*Extracted material*:
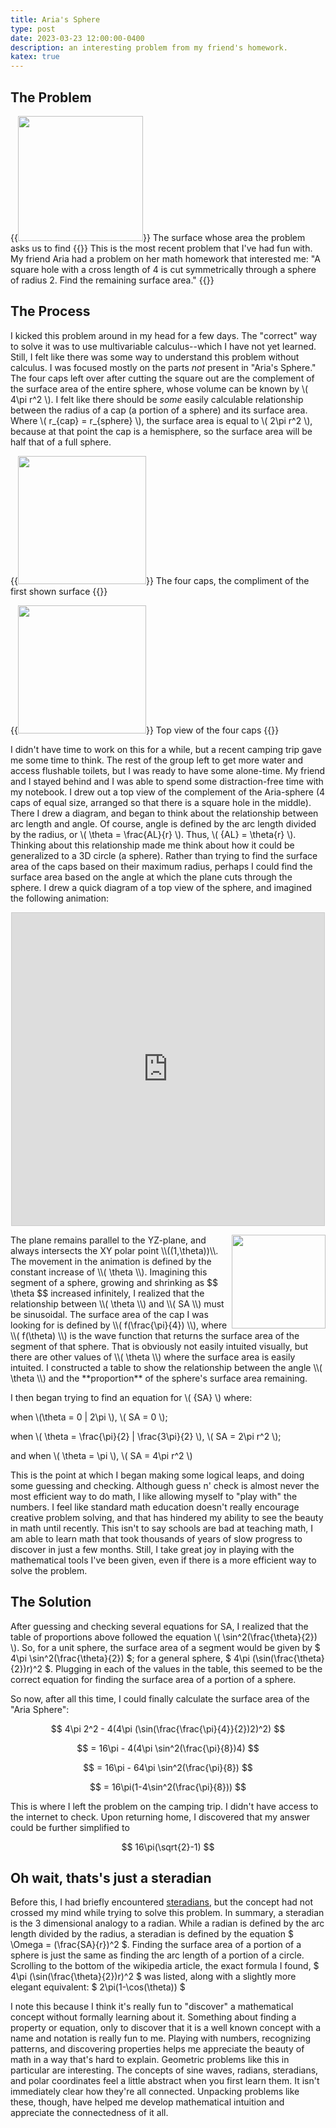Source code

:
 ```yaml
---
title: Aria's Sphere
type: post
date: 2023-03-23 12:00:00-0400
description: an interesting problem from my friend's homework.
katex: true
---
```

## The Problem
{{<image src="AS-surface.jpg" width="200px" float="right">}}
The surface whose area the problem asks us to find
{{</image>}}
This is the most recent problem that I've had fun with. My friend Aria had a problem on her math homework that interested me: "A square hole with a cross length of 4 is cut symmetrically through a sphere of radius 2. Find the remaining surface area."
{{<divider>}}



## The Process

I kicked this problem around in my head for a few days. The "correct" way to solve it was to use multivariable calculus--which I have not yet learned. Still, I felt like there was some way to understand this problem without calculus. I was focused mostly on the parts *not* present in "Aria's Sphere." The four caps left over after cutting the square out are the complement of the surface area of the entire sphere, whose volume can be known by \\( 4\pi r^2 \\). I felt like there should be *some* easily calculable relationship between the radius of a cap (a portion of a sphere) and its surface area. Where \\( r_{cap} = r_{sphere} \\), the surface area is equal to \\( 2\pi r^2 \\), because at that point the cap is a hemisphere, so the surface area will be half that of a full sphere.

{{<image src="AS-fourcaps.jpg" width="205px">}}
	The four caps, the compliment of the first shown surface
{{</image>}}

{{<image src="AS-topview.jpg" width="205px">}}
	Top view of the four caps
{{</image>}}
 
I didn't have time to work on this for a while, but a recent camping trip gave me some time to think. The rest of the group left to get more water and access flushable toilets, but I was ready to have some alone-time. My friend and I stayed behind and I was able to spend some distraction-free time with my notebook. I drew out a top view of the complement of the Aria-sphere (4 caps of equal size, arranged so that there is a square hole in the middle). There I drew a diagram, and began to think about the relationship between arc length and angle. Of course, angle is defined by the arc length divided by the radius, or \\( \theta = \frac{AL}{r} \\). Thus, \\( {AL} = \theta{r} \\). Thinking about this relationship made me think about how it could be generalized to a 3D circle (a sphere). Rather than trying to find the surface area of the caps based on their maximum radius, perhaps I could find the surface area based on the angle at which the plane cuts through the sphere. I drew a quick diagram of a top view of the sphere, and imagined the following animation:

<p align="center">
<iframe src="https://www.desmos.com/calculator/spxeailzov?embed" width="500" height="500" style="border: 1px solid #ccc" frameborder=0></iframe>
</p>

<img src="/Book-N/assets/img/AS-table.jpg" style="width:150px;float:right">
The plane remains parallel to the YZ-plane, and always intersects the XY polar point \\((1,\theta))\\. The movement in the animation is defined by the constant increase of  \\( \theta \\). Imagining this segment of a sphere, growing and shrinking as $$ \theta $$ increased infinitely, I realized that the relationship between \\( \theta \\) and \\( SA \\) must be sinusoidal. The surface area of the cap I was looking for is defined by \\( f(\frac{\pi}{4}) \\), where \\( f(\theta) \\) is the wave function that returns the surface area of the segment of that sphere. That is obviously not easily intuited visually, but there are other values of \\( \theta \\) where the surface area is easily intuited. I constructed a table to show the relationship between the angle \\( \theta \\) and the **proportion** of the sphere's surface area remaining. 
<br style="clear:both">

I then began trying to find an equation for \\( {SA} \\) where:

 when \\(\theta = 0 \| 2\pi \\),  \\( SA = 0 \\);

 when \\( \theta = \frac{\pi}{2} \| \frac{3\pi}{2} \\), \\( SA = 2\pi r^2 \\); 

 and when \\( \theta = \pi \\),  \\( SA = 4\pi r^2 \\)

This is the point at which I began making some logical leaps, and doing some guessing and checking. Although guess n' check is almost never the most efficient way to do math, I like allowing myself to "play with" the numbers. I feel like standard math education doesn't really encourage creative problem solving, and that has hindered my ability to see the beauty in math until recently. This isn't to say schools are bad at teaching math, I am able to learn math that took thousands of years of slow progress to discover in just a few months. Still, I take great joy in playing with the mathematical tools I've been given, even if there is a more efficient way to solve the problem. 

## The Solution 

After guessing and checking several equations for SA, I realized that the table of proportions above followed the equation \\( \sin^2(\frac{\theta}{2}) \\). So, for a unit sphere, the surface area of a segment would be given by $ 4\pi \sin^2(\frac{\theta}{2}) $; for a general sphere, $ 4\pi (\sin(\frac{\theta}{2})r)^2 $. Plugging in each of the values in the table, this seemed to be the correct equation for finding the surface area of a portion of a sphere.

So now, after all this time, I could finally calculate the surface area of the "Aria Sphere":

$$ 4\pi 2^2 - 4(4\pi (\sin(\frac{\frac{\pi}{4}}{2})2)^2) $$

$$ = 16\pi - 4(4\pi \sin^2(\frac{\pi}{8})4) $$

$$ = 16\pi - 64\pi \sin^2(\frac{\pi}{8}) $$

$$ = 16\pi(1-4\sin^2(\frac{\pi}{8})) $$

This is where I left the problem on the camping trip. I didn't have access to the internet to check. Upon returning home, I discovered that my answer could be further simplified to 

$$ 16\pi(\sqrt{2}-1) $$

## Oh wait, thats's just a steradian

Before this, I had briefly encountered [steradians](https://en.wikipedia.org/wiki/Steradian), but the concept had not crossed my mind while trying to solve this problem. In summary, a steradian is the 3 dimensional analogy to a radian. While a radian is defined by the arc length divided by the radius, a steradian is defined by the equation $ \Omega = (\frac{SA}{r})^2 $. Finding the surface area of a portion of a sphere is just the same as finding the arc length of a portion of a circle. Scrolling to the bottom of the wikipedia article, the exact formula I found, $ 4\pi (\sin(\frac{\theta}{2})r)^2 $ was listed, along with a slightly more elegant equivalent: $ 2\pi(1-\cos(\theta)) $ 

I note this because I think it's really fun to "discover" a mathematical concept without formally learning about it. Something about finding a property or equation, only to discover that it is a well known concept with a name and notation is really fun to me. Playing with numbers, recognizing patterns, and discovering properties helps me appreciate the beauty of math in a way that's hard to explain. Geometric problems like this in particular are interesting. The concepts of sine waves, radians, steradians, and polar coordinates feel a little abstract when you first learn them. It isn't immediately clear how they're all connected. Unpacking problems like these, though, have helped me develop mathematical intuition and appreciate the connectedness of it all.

==

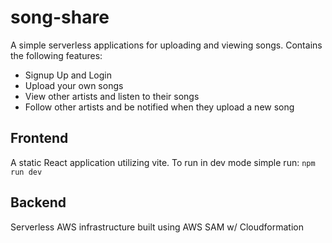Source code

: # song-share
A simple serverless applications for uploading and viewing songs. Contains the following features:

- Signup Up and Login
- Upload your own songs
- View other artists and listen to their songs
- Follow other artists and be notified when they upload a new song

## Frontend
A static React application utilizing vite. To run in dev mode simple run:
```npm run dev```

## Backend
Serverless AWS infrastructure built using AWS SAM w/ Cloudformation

--

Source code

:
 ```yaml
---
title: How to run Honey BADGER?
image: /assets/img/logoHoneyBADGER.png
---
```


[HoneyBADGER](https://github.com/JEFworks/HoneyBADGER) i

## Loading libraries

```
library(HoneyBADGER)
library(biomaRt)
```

*Work instructions*: Wherever the word "https" turns up in the records above, copy the line that holds it.

*Exercise response*:
<iframe src="https://www.desmos.com/calculator/spxeailzov?embed" width="500" height="500" style="border: 1px solid #ccc" frameborder=0></iframe>
Before this, I had briefly encountered [steradians](https://en.wikipedia.org/wiki/Steradian), but the concept had not crossed my mind while trying to solve this problem. In summary, a steradian is the 3 dimensional analogy to a radian. While a radian is defined by the arc length divided by the radius, a steradian is defined by the equation $ \Omega = (\frac{SA}{r})^2 $. Finding the surface area of a portion of a sphere is just the same as finding the arc length of a portion of a circle. Scrolling to the bottom of the wikipedia article, the exact formula I found, $ 4\pi (\sin(\frac{\theta}{2})r)^2 $ was listed, along with a slightly more elegant equivalent: $ 2\pi(1-\cos(\theta)) $ 
[HoneyBADGER](https://github.com/JEFworks/HoneyBADGER) i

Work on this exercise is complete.